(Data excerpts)
▶
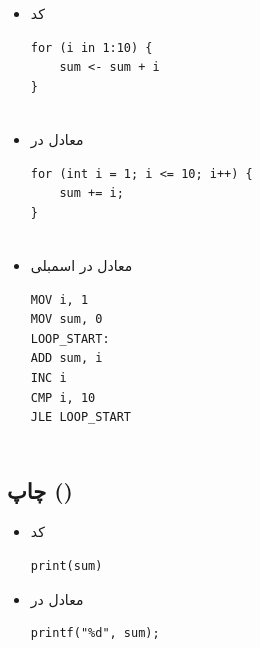 \documentclass[11pt, a4paper, oneside]{book}
\begin{document}
				\begin{itemize}
					
					\item کد 
					\begin{latin}
						\begin{lstlisting}[caption={\lr{R for}}] 
for (i in 1:10) {
	sum <- sum + i
}
							
						\end{lstlisting}
					\end{latin}
					
					\item معادل در 
					\begin{latin}
						\begin{lstlisting}[caption={\lr{C for}}] 
for (int i = 1; i <= 10; i++) {
	sum += i;
}
							
						\end{lstlisting}
					\end{latin}
					
					\item معادل در اسمبلی
					\begin{latin}
						\begin{lstlisting}[caption={\lr{Assembly loop}}] 
MOV i, 1
MOV sum, 0
LOOP_START:
ADD sum, i
INC i
CMP i, 10
JLE LOOP_START
							
						\end{lstlisting}
					\end{latin}
					
				\end{itemize}
								
				
			\subsection{چاپ ()}
				
				\begin{itemize}
					
					\item کد 
					\begin{latin}
						\begin{lstlisting}[caption={\lr{R Print}}] 
print(sum)

						\end{lstlisting}
					\end{latin}
					
					\item معادل در 
					\begin{latin}
						\begin{lstlisting}[caption={\lr{C Print}}] 
printf("%d", sum);

						\end{lstlisting}
					\end{latin}
					
				\end{itemize}
	
\end{document}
◀
Write out the records once more, word for word, though without the pictures they contain.

 \documentclass[11pt, a4paper, oneside]{book}
\begin{document}
				\begin{itemize}
					
					\item کد 
					\begin{latin}
						\begin{lstlisting}[caption={\lr{R for}}] 
for (i in 1:10) {
	sum <- sum + i
}
							
						\end{lstlisting}
					\end{latin}
					
					\item معادل در 
					\begin{latin}
						\begin{lstlisting}[caption={\lr{C for}}] 
for (int i = 1; i <= 10; i++) {
	sum += i;
}
							
						\end{lstlisting}
					\end{latin}
					
					\item معادل در اسمبلی
					\begin{latin}
						\begin{lstlisting}[caption={\lr{Assembly loop}}] 
MOV i, 1
MOV sum, 0
LOOP_START:
ADD sum, i
INC i
CMP i, 10
JLE LOOP_START
							
						\end{lstlisting}
					\end{latin}
					
				\end{itemize}
								
				
			\subsection{چاپ ()}
				
				\begin{itemize}
					
					\item کد 
					\begin{latin}
						\begin{lstlisting}[caption={\lr{R Print}}] 
print(sum)

						\end{lstlisting}
					\end{latin}
					
					\item معادل در 
					\begin{latin}
						\begin{lstlisting}[caption={\lr{C Print}}] 
printf("%d", sum);

						\end{lstlisting}
					\end{latin}
					
				\end{itemize}
	
\end{document}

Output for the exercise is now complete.